Rendered images with source text

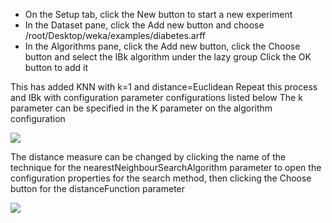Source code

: 
- On the Setup tab, click the New button to start a new experiment
- In the Dataset pane, click the Add new button and choose /root/Desktop/weka/examples/diabetes.arff
- In the Algorithms pane, click the Add new button, click the Choose button and select
the IBk algorithm under the lazy group Click the OK button to add it

This has added KNN with k=1 and distance=Euclidean Repeat this process and IBk with
configuration parameter configurations listed below The k parameter can be specified in the K
parameter on the algorithm configuration

![](https://github.com/fenago/katacoda-scenarios/raw/master/machine-learning-mastery-weka/machine-learning-mastery-weka-chapter-21/steps/images/122.png)

The distance measure can be changed by clicking the name of the technique for the nearestNeighbourSearchAlgorithm parameter to open the configuration properties for the search
method, then clicking the Choose button for the distanceFunction parameter

![](https://github.com/fenago/katacoda-scenarios/raw/master/machine-learning-mastery-weka/machine-learning-mastery-weka-chapter-21/steps/images/123.png)
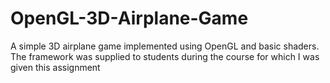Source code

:# OpenGL-3D-Airplane-Game
A simple 3D airplane game implemented using OpenGL and basic shaders. The framework was supplied to students during the course for which I was given this assignment
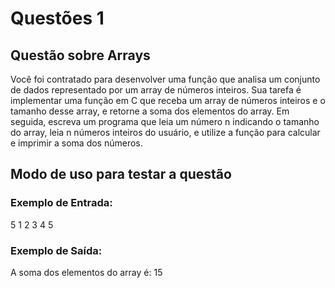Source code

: # Questões 1

## Questão sobre Arrays
Você foi contratado para desenvolver uma função que analisa um conjunto de dados representado por um array de números inteiros. Sua tarefa é implementar uma função em C que receba um array de números inteiros e o tamanho desse array, e retorne a soma dos elementos do array. Em seguida, escreva um programa que leia um número n indicando o tamanho do array, leia n números inteiros do usuário, e utilize a função para calcular e imprimir a soma dos números.

## Modo de uso para testar a questão
### Exemplo de Entrada:
5
1 2 3 4 5
### Exemplo de Saída:
A soma dos elementos do array é: 15

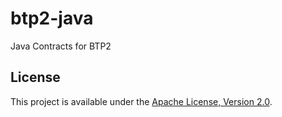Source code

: # btp2-java
Java Contracts for BTP2

## License

This project is available under the [Apache License, Version 2.0](LICENSE).
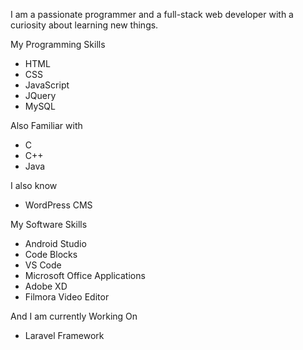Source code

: I am a passionate programmer and a full-stack web developer with a curiosity about learning new things.
 
My Programming Skills
* HTML
* CSS
* JavaScript
* JQuery
* MySQL
 
Also Familiar with
* C
* C++
* Java
 
I also know
 
* WordPress CMS
 
My Software Skills

* Android Studio
* Code Blocks
* VS Code
* Microsoft Office Applications
* Adobe XD
* Filmora Video Editor
 
 
 
And I am currently Working On
* Laravel Framework
 

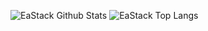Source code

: ![EaStack Github Stats](https://github-readme-stats.vercel.app/api?username=eastack&show_icons=true&hide_border=true&hide_rank=true)
![EaStack Top Langs](https://github-readme-stats.vercel.app/api/top-langs/?username=eastack&langs_count=8&layout=compact&hide_border=true)
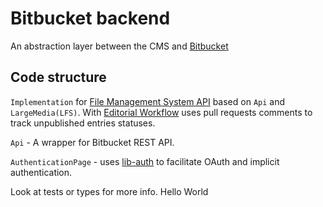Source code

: # Bitbucket backend

An abstraction layer between the CMS and [Bitbucket](https://docs.microsoft.com/en-us/rest/api/azure/devops/git/)

## Code structure

`Implementation` for [File Management System API](https://github.com/netlify/netlify-cms/tree/master/packages/netlify-cms-lib-util/README.md) based on `Api` and `LargeMedia(LFS)`. With [Editorial Workflow](https://www.netlifycms.org/docs/beta-features/#gitlab-and-bitbucket-editorial-workflow-support) uses pull requests comments to track unpublished entries statuses.

`Api` - A wrapper for Bitbucket REST API.

`AuthenticationPage` - uses [lib-auth](https://github.com/netlify/netlify-cms/tree/master/packages/netlify-cms-lib-auth/README.md) to facilitate OAuth and implicit authentication.

Look at tests or types for more info.
Hello World
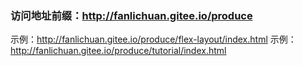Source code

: ### 访问地址前缀：http://fanlichuan.gitee.io/produce

示例：http://fanlichuan.gitee.io/produce/flex-layout/index.html
示例：http://fanlichuan.gitee.io/produce/tutorial/index.html
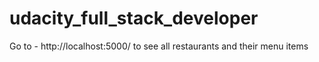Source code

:# udacity_full_stack_developer

Go to - http://localhost:5000/ to see all restaurants and their menu items
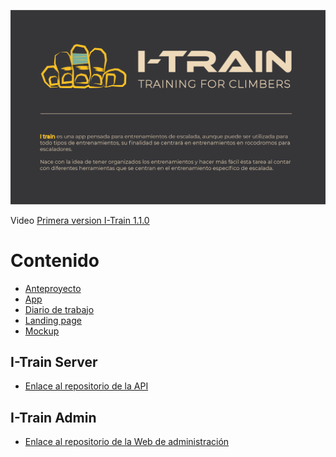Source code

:![](images/cabecera.png)

Video [Primera version I-Train 1.1.0 ](https://drive.google.com/file/d/1rrB4uA3F1u-7I0r0mJRuVqMvU_hUDgvz/view?usp=sharing)

# Contenido

-   [Anteproyecto](Anteproyecto/README.md)
-   [App](App/README.md)
-   [Diario de trabajo](Advances/README.md)
-   [Landing page](Landing-page/README.md)
-   [Mockup](Mockup/README.md)

## I-Train Server

-   [Enlace al repositorio de la API](https://github.com/VictorGallardo/I-Train-server)

## I-Train Admin

-   [Enlace al repositorio de la Web de administración](https://github.com/VictorGallardo/I-Train-admin)
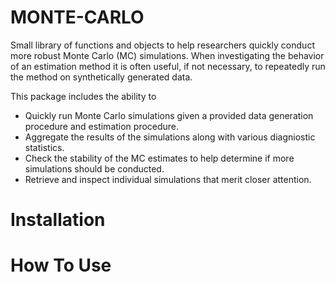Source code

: # MONTE-CARLO
Small library of functions and objects to help researchers quickly conduct more robust Monte Carlo (MC) simulations.
When investigating the behavior of an estimation method it is often useful, if not necessary, to repeatedly run the method on synthetically generated data.

This package includes the ability to
 - Quickly run Monte Carlo simulations given a provided data generation procedure and estimation procedure.
 - Aggregate the results of the simulations along with various diagniostic statistics.
 - Check the stability of the MC estimates to help determine if more simulations should be conducted.
 - Retrieve and inspect individual simulations that merit closer attention.

# Installation


# How To Use
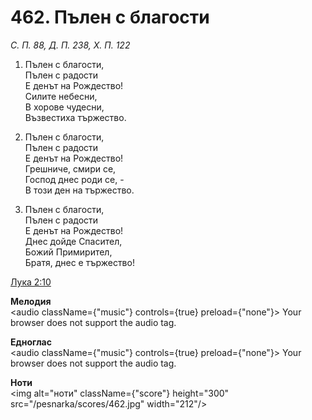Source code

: # 462. Пълен с благости

_С. П. 88, Д. П. 238, Х. П. 122_

1. Пълен с благости,  
Пълен с радости  
Е денът на Рождество!  
Силите небесни,  
В хорове чудесни,  
Възвестиха тържество.  

2. Пълен с благости,  
Пълен с радости  
Е денът на Рождество!  
Грешниче, смири се,  
Господ днес роди се, -  
В този ден на тържество.  

3. Пълен с благости,  
Пълен с радости  
Е денът на Рождество!  
Днес дойде Спасител,  
Божий Примирител,  
Братя, днес е тържество!

[Лука 2:10](http://biblia.bg/index.php?k=42&g=2&s=10)

**Мелодия**  
<audio className={"music"} controls={true} preload={"none"}>
    <source src="/pesnarka/mp3/462.mp3" type="audio/mpeg"/>
    Your browser does not support the audio tag.
</audio>

**Едноглас**  
<audio className={"music"} controls={true} preload={"none"}>
    <source src="/pesnarka/transp/462.mp3" type="audio/mpeg"/>
    Your browser does not support the audio tag.
</audio>

**Ноти**  
<img alt="ноти" className={"score"} height="300" src="/pesnarka/scores/462.jpg" width="212"/>
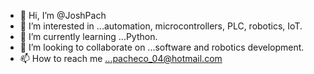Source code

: - 👋 Hi, I’m @JoshPach
- 👀 I’m interested in ...automation, microcontrollers, PLC, robotics, IoT.
- 🌱 I’m currently learning ...Python.
- 💞️ I’m looking to collaborate on ...software and robotics development.
- 📫 How to reach me ...pacheco_04@hotmail.com

<!---
JoshPach/JoshPach is a ✨ special ✨ repository because its `README.md` (this file) appears on your GitHub profile.
You can click the Preview link to take a look at your changes.
--->

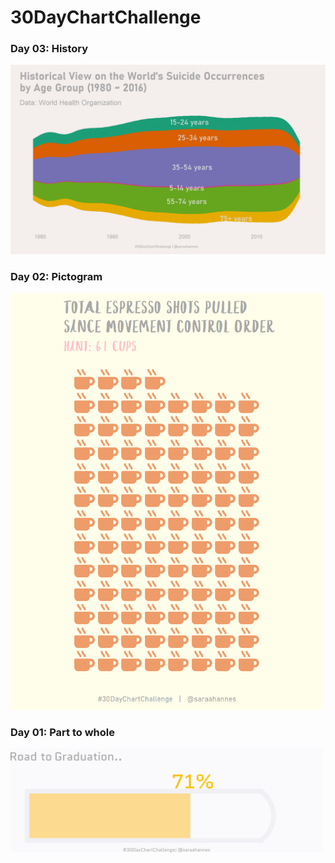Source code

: # 30DayChartChallenge

### Day 03: History
<a href="/Day03_history/03_history.R"> <img src="/Day03_history/03_history.png" width="700"></a>

### Day 02: Pictogram
<a href="/Day02_pictogram/02_pictogram.R"> <img src="/Day02_pictogram/02_pictogram.png" width="500"></a>

### Day 01: Part to whole
<a href="/Day01_part-to-whole/01_part-to-whole.R"> <img src="/Day01_part-to-whole/01_part-to-whole.png" width="500"></a>
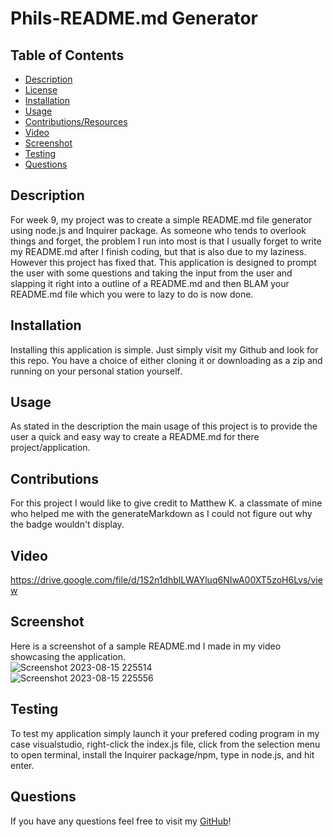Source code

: # Phils-README.md Generator

 ## Table of Contents
 - [Description](#description)
 - [License](#license)
 - [Installation](#installation)
 - [Usage](#usage)
 - [Contributions/Resources](#contributions)
 - [Video](#Video)
 - [Screenshot](#screenshot)
 - [Testing](#testing)
 - [Questions](#questions)

 ## Description
 For week 9, my project was to create a simple README.md file generator using node.js and Inquirer package. As someone who tends to overlook things and forget, the problem I run into most is that I usually forget  to write my README.md after I finish coding, but that is also due to my laziness. However this project has fixed that. This application is designed to prompt the user with some questions and taking the input from the user and slapping it right into a outline of a README.md and then BLAM your README.md file which you were to lazy to do is now done.

 ## Installation
 Installing this application is simple. Just simply visit my Github and look for this repo. You have a choice of either cloning it or downloading as a zip and running on your personal station yourself.

 ## Usage
 As stated in the description the main usage of this project is to provide the user a quick and easy way to create a README.md for there project/application.

 ## Contributions
 For this project I would like to give credit to Matthew K. a classmate of mine who helped me with the generateMarkdown as I could not figure out why the badge wouldn't display.

 ## Video
https://drive.google.com/file/d/1S2n1dhblLWAYluq6NIwA00XT5zoH6Lvs/view

 ## Screenshot
 Here is a screenshot of a sample README.md I made in my video showcasing the application.<br />
![Screenshot 2023-08-15 225514](https://github.com/Pixls112/Phils-ReadMe-Generator/assets/135586632/d88151f3-310f-4df6-ba40-7b6ad42a8ff8) <br />
![Screenshot 2023-08-15 225556](https://github.com/Pixls112/Phils-ReadMe-Generator/assets/135586632/ebb3cd28-7d9b-4b46-9308-cf1fac11c9c3) <br />
 
 ## Testing
 To test my application simply launch it your prefered coding program in my case visualstudio, right-click the index.js file, click from the selection menu to open terminal, install the Inquirer package/npm, type in node.js, and hit enter.
 
 ## Questions

 If you have any questions feel free to visit my [GitHub](https://github.com/Pixls112)!

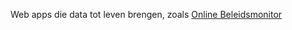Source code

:Web apps die data tot leven brengen, zoals [Online Beleidsmonitor](/#portfolio-online-beleidsmonitor)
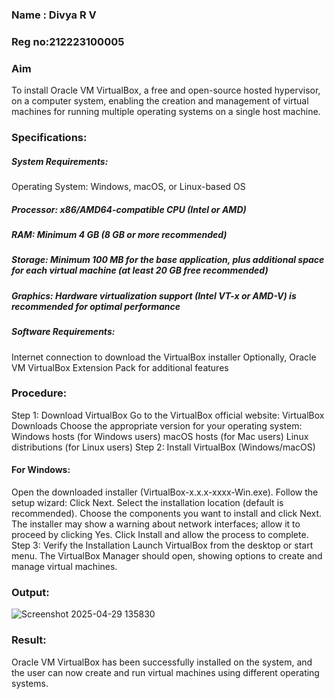 ### Name : Divya R V
### Reg no:212223100005

### Aim
To install Oracle VM VirtualBox, a free and open-source hosted hypervisor, on a computer system, enabling the creation and management of virtual machines for running multiple operating systems on a single host machine.

### Specifications:
##### System Requirements:
Operating System: Windows, macOS, or Linux-based OS
##### Processor: x86/AMD64-compatible CPU (Intel or AMD)
##### RAM: Minimum 4 GB (8 GB or more recommended)
##### Storage: Minimum 100 MB for the base application, plus additional space for each virtual machine (at least 20 GB free recommended)
##### Graphics: Hardware virtualization support (Intel VT-x or AMD-V) is recommended for optimal performance
##### Software Requirements:
Internet connection to download the VirtualBox installer
Optionally, Oracle VM VirtualBox Extension Pack for additional features
### Procedure:
Step 1: Download VirtualBox
Go to the VirtualBox official website: VirtualBox Downloads
Choose the appropriate version for your operating system:
Windows hosts (for Windows users)
macOS hosts (for Mac users)
Linux distributions (for Linux users)
Step 2: Install VirtualBox (Windows/macOS)
#### For Windows:
Open the downloaded installer (VirtualBox-x.x.x-xxxx-Win.exe).
Follow the setup wizard:
Click Next.
Select the installation location (default is recommended).
Choose the components you want to install and click Next.
The installer may show a warning about network interfaces; allow it to proceed by clicking Yes.
Click Install and allow the process to complete.
Step 3: Verify the Installation
Launch VirtualBox from the desktop or start menu.
The VirtualBox Manager should open, showing options to create and manage virtual machines.
### Output:

![Screenshot 2025-04-29 135830](https://github.com/user-attachments/assets/cda843e7-46d2-4c98-8cc4-86a3ebfcac4e)

### Result:
Oracle VM VirtualBox has been successfully installed on the system, and the user can now create and run virtual machines using different operating systems.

EXERCISE OBJECTIVE: Leave out the pictures. Transcribe only the lines above, from the first through the one that contains "## Questão sobre Arrays".

WRITTEN REPLY:
Source code

: 
- On the Setup tab, click the New button to start a new experiment
- In the Dataset pane, click the Add new button and choose /root/Desktop/weka/examples/diabetes.arff
- In the Algorithms pane, click the Add new button, click the Choose button and select
the IBk algorithm under the lazy group Click the OK button to add it

This has added KNN with k=1 and distance=Euclidean Repeat this process and IBk with
configuration parameter configurations listed below The k parameter can be specified in the K
parameter on the algorithm configuration

![](https://github.com/fenago/katacoda-scenarios/raw/master/machine-learning-mastery-weka/machine-learning-mastery-weka-chapter-21/steps/images/122.png)

The distance measure can be changed by clicking the name of the technique for the nearestNeighbourSearchAlgorithm parameter to open the configuration properties for the search
method, then clicking the Choose button for the distanceFunction parameter

![](https://github.com/fenago/katacoda-scenarios/raw/master/machine-learning-mastery-weka/machine-learning-mastery-weka-chapter-21/steps/images/123.png)
Source code

:# OpenGL-3D-Airplane-Game
A simple 3D airplane game implemented using OpenGL and basic shaders. The framework was supplied to students during the course for which I was given this assignment
Source code

: # Questões 1

## Questão sobre Arrays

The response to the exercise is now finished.